The Defendant and Kragmore urge the court to limit the reach of O.C.G.A. ? 16-14-15(h), which they contend should be no farther than necessary to serve what they say is the statute's purpose. They argue that the natural result flowing from the Debtor's interpretation and intended use of the statute is a forfeiture and that only the State of Georgia may seek to void an interest in property under the Georgia RICO Act.

Thus, the issues in this case are (1) whether O.C.G.A. ? 16-14-15 is a recording statute permitting a bona fide purchaser of real property to take the property free of the interest of a non-complying alien corporation and (2) whether a bona fide purchaser of real property has standing under the statute to challenge the validity of a security deed held by a non-complying alien corporation.

C. The Proper Rule of Statutory Interpretation.

To decide this controversy, the court must analyze and determine the meaning of O.C.G.A. ? 16-14-15(h). This task requires the application of proper principles of statutory interpretation.

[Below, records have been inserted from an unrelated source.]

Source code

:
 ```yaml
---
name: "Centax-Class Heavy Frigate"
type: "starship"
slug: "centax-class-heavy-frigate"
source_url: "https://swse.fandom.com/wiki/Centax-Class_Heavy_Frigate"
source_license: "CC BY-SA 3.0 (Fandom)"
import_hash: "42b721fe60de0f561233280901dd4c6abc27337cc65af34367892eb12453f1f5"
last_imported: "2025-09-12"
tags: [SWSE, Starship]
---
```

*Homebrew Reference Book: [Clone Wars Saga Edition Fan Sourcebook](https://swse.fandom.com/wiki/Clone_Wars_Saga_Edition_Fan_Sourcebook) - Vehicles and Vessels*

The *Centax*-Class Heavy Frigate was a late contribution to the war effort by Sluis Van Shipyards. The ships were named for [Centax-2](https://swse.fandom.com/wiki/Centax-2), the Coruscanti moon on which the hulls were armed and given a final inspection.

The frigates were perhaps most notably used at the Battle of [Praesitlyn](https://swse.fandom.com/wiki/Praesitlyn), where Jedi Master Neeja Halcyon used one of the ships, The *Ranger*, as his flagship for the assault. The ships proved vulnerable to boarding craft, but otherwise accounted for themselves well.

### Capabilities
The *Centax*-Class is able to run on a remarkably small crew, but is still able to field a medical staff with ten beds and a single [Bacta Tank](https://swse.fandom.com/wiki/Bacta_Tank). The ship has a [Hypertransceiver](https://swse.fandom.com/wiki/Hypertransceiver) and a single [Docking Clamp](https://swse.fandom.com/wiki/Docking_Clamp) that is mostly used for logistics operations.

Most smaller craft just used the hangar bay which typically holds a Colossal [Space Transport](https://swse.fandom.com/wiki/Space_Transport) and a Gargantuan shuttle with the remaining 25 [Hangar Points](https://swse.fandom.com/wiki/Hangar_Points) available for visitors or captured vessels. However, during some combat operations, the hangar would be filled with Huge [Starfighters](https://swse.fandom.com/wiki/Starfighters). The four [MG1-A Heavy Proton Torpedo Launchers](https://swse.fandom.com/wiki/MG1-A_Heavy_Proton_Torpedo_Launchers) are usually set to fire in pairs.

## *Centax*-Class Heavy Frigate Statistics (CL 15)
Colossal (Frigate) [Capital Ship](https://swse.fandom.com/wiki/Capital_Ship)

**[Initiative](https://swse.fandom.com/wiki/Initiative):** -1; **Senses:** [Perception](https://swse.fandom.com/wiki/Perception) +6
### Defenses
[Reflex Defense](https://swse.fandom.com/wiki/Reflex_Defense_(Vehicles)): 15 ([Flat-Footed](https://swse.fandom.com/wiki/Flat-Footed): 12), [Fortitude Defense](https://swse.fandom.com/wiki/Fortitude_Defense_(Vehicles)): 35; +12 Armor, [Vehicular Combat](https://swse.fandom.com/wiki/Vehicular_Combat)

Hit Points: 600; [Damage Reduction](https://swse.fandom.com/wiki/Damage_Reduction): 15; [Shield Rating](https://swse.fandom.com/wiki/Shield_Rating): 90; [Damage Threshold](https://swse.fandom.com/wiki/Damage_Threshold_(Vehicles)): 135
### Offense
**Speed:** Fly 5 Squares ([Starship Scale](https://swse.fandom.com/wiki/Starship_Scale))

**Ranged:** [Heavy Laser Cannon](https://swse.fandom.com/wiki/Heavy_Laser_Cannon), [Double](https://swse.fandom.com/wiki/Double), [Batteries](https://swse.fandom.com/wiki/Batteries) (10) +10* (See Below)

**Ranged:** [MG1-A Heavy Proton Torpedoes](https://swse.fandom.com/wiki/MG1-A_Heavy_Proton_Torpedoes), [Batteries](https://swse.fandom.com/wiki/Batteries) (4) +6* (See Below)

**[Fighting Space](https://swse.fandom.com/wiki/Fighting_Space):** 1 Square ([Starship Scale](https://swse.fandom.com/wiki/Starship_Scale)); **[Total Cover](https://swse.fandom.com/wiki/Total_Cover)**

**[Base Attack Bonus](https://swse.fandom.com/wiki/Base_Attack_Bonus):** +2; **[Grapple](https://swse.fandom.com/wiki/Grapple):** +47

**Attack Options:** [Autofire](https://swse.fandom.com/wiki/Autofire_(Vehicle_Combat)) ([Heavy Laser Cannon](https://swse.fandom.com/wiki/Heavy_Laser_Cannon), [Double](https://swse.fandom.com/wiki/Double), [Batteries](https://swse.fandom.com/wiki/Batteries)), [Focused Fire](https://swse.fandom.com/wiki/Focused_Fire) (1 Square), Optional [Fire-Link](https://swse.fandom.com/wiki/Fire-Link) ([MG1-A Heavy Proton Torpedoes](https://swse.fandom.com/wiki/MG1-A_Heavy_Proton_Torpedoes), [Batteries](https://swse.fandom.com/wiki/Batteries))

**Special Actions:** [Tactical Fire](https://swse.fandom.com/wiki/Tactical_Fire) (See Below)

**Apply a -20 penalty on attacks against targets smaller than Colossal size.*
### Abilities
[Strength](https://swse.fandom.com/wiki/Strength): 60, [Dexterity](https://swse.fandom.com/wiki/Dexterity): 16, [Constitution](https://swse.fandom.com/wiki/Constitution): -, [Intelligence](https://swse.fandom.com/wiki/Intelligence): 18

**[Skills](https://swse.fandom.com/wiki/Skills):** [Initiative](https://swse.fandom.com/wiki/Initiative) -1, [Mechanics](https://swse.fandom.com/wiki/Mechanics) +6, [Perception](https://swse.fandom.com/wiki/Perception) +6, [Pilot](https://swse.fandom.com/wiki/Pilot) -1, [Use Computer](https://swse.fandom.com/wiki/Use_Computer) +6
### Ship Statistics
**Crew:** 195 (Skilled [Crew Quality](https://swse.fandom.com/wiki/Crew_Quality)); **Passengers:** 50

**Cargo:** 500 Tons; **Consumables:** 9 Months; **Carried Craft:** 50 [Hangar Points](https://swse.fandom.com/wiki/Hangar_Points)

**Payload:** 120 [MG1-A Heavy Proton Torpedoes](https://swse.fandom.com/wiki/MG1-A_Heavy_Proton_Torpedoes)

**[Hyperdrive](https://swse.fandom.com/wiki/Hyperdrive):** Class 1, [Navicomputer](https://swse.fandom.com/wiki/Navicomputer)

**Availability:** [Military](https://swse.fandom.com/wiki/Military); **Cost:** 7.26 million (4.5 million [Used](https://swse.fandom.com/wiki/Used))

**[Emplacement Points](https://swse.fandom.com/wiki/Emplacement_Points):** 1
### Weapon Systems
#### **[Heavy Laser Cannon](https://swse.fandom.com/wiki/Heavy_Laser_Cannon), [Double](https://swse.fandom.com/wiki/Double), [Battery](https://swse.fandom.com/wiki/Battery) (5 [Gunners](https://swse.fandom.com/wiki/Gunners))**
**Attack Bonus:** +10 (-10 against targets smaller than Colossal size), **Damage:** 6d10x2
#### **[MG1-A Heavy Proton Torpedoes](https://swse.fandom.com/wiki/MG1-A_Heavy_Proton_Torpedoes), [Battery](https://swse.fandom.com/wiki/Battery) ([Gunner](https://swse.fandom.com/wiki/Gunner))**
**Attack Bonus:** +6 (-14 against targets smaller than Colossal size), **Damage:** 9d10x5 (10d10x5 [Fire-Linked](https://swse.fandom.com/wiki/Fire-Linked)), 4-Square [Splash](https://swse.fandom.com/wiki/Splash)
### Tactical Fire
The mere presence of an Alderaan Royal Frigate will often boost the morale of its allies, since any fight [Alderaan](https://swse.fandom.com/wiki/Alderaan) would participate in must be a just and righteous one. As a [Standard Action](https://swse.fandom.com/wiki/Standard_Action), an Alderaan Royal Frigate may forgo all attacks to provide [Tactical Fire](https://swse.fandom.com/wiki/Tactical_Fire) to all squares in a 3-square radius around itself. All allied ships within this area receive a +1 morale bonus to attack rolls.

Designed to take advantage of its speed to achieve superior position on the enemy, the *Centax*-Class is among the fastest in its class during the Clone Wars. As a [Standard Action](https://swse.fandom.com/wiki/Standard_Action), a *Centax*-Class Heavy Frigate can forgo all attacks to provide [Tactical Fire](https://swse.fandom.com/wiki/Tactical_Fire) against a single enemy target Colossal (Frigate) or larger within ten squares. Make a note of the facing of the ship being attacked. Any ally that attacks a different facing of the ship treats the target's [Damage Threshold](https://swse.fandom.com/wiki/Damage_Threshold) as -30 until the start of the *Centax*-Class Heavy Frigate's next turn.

The starting point of statutory analysis is always the statute itself. This is the approach taken by federal courts: "The meaning of a statute must, in the first instance, be sought in the language in which the act is framed, and if that is plain, . . . the sole function of the courts is to enforce it according to its terms." Caminetti v. United States, 242 U.S. 470, 485, 37 S.Ct. 192, 194, 61 L.Ed. 442 (1917). It is also the methodology used by Georgia courts: "We look first to the words of the statute to determine what the legislature's intent was and if those words be plain and unambiguous and the intent may be clearly gathered therefrom, we need look no further in determining what the intent was." Stone Mountain Memorial Ass'n v. Herrington, 225 Ga. 746, 749, 171 S.E.2d 521, 523 (1969).

The Plaintiff argues that the plain meaning of subsection (h) mandates a judgment in its favor. It believes that because the provisions of the statute "unambiguously state that an alien corporation cannot own real property until it complies with the statute's requirements, an inquiry into the legislature's intent is unnecessary." (Debtor's Resp. To Mot. For Summ.J. and Mem. of Law In Supp. of Debtor's Cross-Mot. For Summ.J. at 8, n. 2). Thus, the Debtor would have the court read subsection (h) in isolation and apply its plain meaning. The Defendant and Kragmore find a different meaning of subsection (h) by considering matters outside its four corners.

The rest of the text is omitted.